The playback engine is just a bunch of DirectSound intialization stuff that you get to by including DirectSound header files and libraries from .dll files, and defining some data structures. As a musician/math guy, it was nice to have a framework for all the initialization details created for me in C++, and then let the coders take what I had and put it into assembly. Taking that idea one step further, you can also use a framework like that to let different people work on the math, creating the sound palette, and someone else write the actual music. It’s all about division of labour, and making it a solid team effort.
The main thing I was working with was a huge ‘buffer’ in memory that you can think of as a wave. I don’t remember the numbers, but the track was about 2 minutes long, 16-bit (2 bytes) mono, at 22050 samples/second, so it’s roughly (2 bytes/sample)*(22050 samples/sec)*120 seconds = 5292000 bytes = ~5 MB. That’s a contiguous chunk of memory you can access like an array, and they’re all zeros to start with. When you’re done building into that, you just pass a pointer to it to the DirectSound engine, and say ‘here, play this’. In our case, we said ‘play this with stereo reverb’ (specifically, Direct Audio DSFXWavesReverb), so it sounds a little less dry. You can really notice it in the kick sound.
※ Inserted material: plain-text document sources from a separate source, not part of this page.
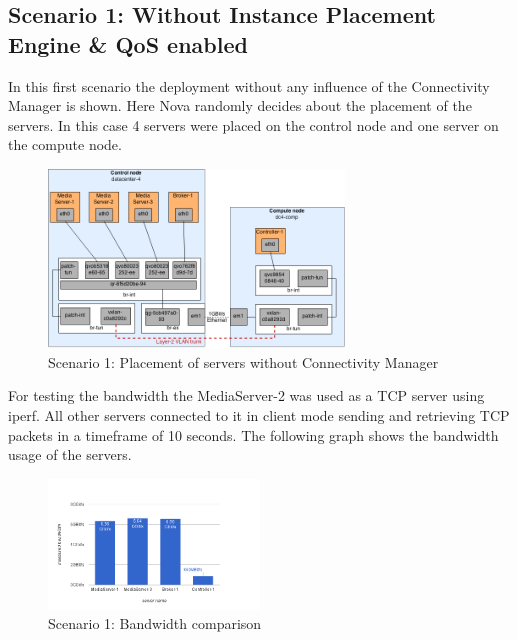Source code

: \subsection{Scenario 1: Without Instance Placement Engine \& QoS enabled}

In this first scenario the deployment without any influence of the Connectivity Manager is shown. Here Nova randomly decides about the placement of the servers. In this case 4 servers were placed on the control node and one server on the compute node.

\begin{figure}[H]
\centering

\includegraphics[width=0.7\textwidth]{images/evaluation/testbed_scenario1}

\caption{Scenario 1: Placement of servers without Connectivity Manager}
\end{figure}

For testing the bandwidth the MediaServer-2 was used as a TCP server using iperf. All other servers connected to it in client mode sending and retrieving TCP packets in a timeframe of 10 seconds. The following graph shows the bandwidth usage of the servers.

\begin{figure}[H]
\centering

\includegraphics[width=0.5\textwidth]{images/evaluation/testbed_scenario1_bw}

\caption{Scenario 1: Bandwidth comparison}
\end{figure}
So then, you need your sounds. I built this whole thing with functions…calling functions…calling functions. The lowest level of function was just an equation for each sound. You pass it some stuff like a frequency, an amplitude, and a start position (your intial array index to write to the buffer). The equations are pretty basic trig functions, and I won’t really get into the details. They’re mostly one-liners (but ugly mothers) in a for loop. Believe it or not, the lead sound is almost a pure sine wave. The amplitude envelope is as simple as a quarter sine wave itself. Draw the quarter sine wave that goes from 1 down to 0, multiply the amplitude by that, and you get a really cheap non-linear roll-off. I also figured out how to do an inverse exponential roll-off just by taking the amplitude, and multiplying it by 0.999999 over and over, which I used on the whooshing sound.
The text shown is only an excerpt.